BEGIN Source information

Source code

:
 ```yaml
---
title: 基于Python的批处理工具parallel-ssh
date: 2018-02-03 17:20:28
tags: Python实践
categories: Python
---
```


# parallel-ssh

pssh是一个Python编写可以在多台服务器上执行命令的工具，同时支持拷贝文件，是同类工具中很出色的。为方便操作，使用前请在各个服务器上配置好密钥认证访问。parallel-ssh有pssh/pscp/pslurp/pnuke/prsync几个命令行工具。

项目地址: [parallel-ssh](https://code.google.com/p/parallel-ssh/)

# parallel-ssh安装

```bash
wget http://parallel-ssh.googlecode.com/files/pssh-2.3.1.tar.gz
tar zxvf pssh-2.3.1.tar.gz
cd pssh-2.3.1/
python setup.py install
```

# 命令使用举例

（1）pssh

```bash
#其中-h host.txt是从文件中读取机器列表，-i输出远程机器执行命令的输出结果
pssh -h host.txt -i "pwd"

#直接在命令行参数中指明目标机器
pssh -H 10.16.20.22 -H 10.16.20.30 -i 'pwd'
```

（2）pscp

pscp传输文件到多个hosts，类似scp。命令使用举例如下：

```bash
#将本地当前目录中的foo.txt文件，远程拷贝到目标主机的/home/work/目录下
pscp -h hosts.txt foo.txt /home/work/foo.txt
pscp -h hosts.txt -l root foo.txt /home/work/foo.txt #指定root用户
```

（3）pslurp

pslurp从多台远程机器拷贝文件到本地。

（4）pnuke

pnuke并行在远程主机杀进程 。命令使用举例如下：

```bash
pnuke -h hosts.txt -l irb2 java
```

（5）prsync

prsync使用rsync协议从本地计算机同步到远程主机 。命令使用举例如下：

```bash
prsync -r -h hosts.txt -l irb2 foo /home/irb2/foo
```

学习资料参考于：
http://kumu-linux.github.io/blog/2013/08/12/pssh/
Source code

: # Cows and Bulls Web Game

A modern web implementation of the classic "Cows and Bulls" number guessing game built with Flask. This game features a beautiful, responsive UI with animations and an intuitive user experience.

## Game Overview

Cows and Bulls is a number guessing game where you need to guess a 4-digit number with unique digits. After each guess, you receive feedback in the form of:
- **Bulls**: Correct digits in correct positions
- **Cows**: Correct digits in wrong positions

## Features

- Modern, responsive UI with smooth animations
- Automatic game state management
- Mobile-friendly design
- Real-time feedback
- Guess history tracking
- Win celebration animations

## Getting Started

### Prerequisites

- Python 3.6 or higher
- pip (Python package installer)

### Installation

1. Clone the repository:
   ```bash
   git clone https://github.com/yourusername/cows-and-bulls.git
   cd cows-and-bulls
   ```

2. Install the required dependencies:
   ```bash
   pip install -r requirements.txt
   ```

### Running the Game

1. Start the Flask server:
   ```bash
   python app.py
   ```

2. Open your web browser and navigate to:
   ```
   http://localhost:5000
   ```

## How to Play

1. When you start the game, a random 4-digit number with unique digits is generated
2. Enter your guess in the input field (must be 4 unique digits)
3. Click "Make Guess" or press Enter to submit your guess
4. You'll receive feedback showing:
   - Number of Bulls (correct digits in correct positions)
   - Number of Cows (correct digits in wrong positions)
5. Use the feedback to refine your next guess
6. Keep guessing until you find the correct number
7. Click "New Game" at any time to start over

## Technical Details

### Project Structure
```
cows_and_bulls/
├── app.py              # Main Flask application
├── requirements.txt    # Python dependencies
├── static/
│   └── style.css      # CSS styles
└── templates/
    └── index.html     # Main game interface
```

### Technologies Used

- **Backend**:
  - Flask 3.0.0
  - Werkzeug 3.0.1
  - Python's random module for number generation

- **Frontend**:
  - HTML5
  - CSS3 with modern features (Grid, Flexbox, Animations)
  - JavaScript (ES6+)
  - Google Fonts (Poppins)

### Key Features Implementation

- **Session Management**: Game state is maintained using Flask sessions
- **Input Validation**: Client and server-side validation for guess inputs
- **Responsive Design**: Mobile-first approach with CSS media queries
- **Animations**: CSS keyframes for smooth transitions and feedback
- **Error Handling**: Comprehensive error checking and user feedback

END Source information

● **Activity**: The answer needed is a single number: how many lines in the records above hold the string "random". Please write nothing else.

● **Exercise response**: 2